_RECORDS SHOWN_:

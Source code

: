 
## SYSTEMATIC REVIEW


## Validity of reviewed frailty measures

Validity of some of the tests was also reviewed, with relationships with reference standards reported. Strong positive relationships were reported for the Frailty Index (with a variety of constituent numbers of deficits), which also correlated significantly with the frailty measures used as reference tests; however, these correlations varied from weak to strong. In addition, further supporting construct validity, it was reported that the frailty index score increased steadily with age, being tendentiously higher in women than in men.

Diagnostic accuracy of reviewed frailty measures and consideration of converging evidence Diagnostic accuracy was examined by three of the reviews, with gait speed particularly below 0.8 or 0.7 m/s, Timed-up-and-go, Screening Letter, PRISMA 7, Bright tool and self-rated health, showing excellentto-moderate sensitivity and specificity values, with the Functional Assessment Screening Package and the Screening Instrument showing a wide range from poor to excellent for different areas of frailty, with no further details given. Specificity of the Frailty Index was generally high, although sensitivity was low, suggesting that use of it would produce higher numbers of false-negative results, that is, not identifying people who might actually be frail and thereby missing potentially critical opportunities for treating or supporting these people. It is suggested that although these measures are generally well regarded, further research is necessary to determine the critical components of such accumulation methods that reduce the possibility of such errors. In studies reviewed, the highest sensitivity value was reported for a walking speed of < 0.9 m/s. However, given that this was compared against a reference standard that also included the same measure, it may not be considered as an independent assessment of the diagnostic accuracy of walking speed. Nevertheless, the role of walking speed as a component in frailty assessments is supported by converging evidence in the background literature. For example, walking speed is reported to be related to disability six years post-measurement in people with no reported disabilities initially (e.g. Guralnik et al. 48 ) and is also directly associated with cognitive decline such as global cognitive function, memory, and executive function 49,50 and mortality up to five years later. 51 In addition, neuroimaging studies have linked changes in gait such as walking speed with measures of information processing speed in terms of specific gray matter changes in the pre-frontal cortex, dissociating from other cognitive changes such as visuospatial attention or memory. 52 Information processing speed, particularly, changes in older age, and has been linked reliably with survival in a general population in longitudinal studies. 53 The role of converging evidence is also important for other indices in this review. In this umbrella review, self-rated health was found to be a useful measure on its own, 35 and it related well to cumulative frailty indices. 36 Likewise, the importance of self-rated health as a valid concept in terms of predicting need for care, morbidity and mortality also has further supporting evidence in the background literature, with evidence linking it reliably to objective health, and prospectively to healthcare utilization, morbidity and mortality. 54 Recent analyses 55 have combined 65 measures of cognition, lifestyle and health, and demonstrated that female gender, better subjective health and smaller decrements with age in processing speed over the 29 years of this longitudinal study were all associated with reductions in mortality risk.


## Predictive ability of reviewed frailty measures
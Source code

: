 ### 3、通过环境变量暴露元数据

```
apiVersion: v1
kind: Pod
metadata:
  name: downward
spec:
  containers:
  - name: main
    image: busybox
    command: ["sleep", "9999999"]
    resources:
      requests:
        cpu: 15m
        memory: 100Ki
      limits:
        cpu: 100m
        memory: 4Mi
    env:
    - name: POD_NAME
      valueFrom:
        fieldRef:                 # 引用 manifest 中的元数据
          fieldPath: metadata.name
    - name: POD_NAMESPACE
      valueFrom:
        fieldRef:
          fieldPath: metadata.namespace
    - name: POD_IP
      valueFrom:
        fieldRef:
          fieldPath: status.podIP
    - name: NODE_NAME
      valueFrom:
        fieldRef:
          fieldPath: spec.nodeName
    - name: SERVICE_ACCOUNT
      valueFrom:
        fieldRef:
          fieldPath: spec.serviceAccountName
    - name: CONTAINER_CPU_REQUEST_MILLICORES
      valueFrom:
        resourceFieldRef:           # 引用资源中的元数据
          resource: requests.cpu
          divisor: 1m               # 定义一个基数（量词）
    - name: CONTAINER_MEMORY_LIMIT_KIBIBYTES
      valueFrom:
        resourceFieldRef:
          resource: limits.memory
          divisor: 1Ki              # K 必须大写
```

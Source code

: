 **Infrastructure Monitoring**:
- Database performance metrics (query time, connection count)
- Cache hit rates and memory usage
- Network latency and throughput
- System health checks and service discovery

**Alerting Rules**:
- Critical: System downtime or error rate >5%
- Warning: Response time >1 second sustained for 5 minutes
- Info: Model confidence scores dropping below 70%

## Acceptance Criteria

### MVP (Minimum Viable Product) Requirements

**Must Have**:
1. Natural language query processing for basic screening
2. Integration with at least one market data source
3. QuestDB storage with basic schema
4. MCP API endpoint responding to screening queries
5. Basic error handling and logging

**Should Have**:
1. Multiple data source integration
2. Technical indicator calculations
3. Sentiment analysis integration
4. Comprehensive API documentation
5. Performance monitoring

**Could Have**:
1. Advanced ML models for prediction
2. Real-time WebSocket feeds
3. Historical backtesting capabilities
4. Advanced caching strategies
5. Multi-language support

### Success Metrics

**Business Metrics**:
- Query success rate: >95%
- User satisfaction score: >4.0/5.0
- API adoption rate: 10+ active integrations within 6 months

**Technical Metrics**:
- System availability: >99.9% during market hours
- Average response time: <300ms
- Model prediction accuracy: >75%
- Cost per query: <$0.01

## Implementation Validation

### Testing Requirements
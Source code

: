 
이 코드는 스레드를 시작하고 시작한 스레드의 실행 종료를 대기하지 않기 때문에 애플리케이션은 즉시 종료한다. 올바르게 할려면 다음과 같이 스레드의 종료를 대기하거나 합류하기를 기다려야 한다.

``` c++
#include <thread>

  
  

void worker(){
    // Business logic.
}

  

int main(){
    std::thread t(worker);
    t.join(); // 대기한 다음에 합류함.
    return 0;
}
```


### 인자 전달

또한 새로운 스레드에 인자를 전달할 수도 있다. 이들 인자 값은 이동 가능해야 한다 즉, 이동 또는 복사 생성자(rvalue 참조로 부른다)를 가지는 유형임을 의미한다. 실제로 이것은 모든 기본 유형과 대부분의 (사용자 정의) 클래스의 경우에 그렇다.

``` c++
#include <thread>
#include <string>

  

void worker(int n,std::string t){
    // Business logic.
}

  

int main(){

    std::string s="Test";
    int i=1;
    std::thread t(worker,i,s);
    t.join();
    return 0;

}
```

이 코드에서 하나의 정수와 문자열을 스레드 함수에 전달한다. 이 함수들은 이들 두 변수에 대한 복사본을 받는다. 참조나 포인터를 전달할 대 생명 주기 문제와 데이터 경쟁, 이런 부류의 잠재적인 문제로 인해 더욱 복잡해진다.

_TASK BRIEF_: In the listing above, locate the line with "## SYSTEMATIC REVIEW" and the line with "## Validity of reviewed frailty measures", then extract exactly those lines and every line between them, and nothing more.

_RESPONSE TO THIS EXERCISE_:
## SYSTEMATIC REVIEW


## Validity of reviewed frailty measures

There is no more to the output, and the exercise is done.